Involve key business leaders to play a significant role in your disaster recovery planning process. It is a company challenge and responsibility, not just an IT problem. Facilities and customer support should also have a place at the planning table.
The DR plan conductor
Assign a Disaster Recovery plan owner/project manager who understands the scope and impact of the project, can clearly articulate what is needed from the various team members, and can hold all parties accountable.
Your disaster recovery team members should include those with IT infrastructure expertise – as well as collective problem-solving skills, decisive decision-making confidence, detail-oriented focus and the ability to communicate effectively.
Do not overlook your vendors and partners. These professional contacts can generate helpful input, experience and tactics to strengthen your final disaster recovery plan.
What Is the Business Impact of a Disaster on Your Organization?
Your disaster recovery plan should include identifying and ranking your key services and risk analysis so you can focus on your most critical outcomes during an emergency service outage. You need this clarity for both your disaster recovery plan and your business continuity plan (BCP) to be able to respond more effectively in the event of a disaster. What steps can you take to determine where you should invest resources into protecting and restoring vital functions? What risks are involved?
Start with a business impact analysis (BIA). A business impact analysis helps you analyze the effect of a business disruption on your critical business functions and perform a risk analysis.
Key questions in the BIA help uncover gaps within your BCP. Require each department to identify their top 3-5 critical processes with risk analysis and provide documentation for each process. These requirements build resiliency into your departments and overall organization.
What’s the difference between disaster recovery and business continuity?
The disaster recovery planning process targets IT infrastructure, uptime and data, and how it supports business operations.

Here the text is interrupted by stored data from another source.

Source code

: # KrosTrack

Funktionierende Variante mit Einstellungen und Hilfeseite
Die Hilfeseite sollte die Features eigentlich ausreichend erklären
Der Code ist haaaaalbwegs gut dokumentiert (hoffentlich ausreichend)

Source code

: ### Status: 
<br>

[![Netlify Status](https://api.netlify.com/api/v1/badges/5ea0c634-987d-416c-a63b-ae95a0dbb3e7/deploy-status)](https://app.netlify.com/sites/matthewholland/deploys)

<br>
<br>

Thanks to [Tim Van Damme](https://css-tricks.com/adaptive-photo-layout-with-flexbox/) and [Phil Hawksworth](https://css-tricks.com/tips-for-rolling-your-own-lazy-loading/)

The goal of a business continuity plan is a larger strategy that focuses on maintaining regular business functions during a disaster.

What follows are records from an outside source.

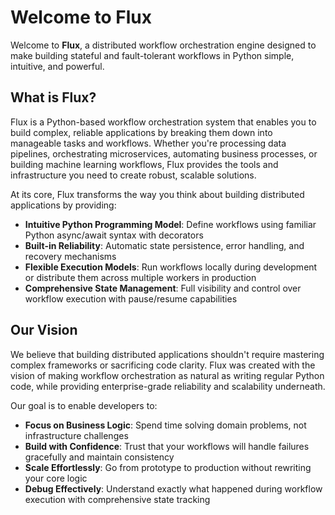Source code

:# Welcome to Flux

Welcome to **Flux**, a distributed workflow orchestration engine designed to make building stateful and fault-tolerant workflows in Python simple, intuitive, and powerful.

## What is Flux?

Flux is a Python-based workflow orchestration system that enables you to build complex, reliable applications by breaking them down into manageable tasks and workflows. Whether you're processing data pipelines, orchestrating microservices, automating business processes, or building machine learning workflows, Flux provides the tools and infrastructure you need to create robust, scalable solutions.

At its core, Flux transforms the way you think about building distributed applications by providing:

- **Intuitive Python Programming Model**: Define workflows using familiar Python async/await syntax with decorators
- **Built-in Reliability**: Automatic state persistence, error handling, and recovery mechanisms
- **Flexible Execution Models**: Run workflows locally during development or distribute them across multiple workers in production
- **Comprehensive State Management**: Full visibility and control over workflow execution with pause/resume capabilities

## Our Vision

We believe that building distributed applications shouldn't require mastering complex frameworks or sacrificing code clarity. Flux was created with the vision of making workflow orchestration as natural as writing regular Python code, while providing enterprise-grade reliability and scalability underneath.

Our goal is to enable developers to:
- **Focus on Business Logic**: Spend time solving domain problems, not infrastructure challenges
- **Build with Confidence**: Trust that your workflows will handle failures gracefully and maintain consistency
- **Scale Effortlessly**: Go from prototype to production without rewriting your core logic
- **Debug Effectively**: Understand exactly what happened during workflow execution with comprehensive state tracking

What Is Your Recovery Time Objective and Your Recovery Point Objective?
You should take your business impact analysis a step further by defining your Recovery Time Objective (RTO) and Recovery Point Objective (RPO). Each involve a detailed risk analysis.

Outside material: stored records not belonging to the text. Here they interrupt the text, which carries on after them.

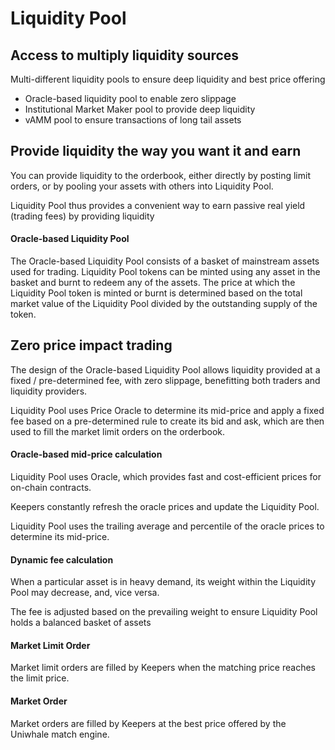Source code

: # Liquidity Pool

## Access to multi**ply liquidity sources**&#x20;

Multi-different liquidity pools to ensure deep liquidity and best price offering

* Oracle-based liquidity pool to enable zero slippage&#x20;
* Institutional Market Maker pool to provide deep liquidity
* vAMM pool to ensure transactions of long tail assets

## Provide liquidity the way you want it and earn

You can provide liquidity to the orderbook, either directly by posting limit orders, or by pooling your assets with others into Liquidity Pool.

Liquidity Pool thus provides a convenient way to earn passive real yield (trading fees) by providing liquidity

#### Oracle-based Liquidity Pool&#x20;

The Oracle-based Liquidity Pool consists of a basket of mainstream assets used for trading. Liquidity Pool tokens can be minted using any asset in the basket and burnt to redeem any of the assets. The price at which the Liquidity Pool token is minted or burnt is determined based on the total market value of the Liquidity Pool divided by the outstanding supply of the token.

## Zero price impact trading

The design of the Oracle-based Liquidity Pool allows liquidity provided at a fixed / pre-determined fee, with zero slippage, benefitting both traders and liquidity providers.

Liquidity Pool uses Price Oracle to determine its mid-price and apply a fixed fee based on a pre-determined rule to create its bid and ask, which are then used to fill the market limit orders on the orderbook.

#### Oracle-based mid-price calculation

Liquidity Pool uses Oracle, which provides fast and cost-efficient prices for on-chain contracts.

Keepers constantly refresh the oracle prices and update the Liquidity Pool.

Liquidity Pool uses the trailing average and percentile of the oracle prices to determine its mid-price.

#### Dynamic fee calculation

When a particular asset is in heavy demand, its weight within the Liquidity Pool may decrease, and, vice versa.

The fee is adjusted based on the prevailing weight to ensure Liquidity Pool holds a balanced basket of assets

#### Market Limit Order

Market limit orders are filled by Keepers when the matching price reaches the limit price.

#### Market Order

Market orders are filled by Keepers at the best price offered by the Uniwhale match engine.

Technopedia defines Recovery Time Objective as “the maximum desired length of time allowed between an unexpected failure or disaster and the resumption of normal operations and service levels.” Your RTO designates the point in time after a failure or disaster at which the consequences of the interruption become unacceptable. Beyond downtime, RTO also includes the steps IT must take to resolve the application and its data.
RPO stands for Recovery Point Objective and addresses your organization’s definition of the maximum amount of data that can be lost before the impact to the business is unacceptable.
When thinking of RPO, focus on the point in time you need to be able to restore back to. Historically, organizations had an RPO of whenever nightly data backups were taken. This is changing with replication becoming more widespread, allowing for Recovery Point Objectives to be as short as 5-10 seconds.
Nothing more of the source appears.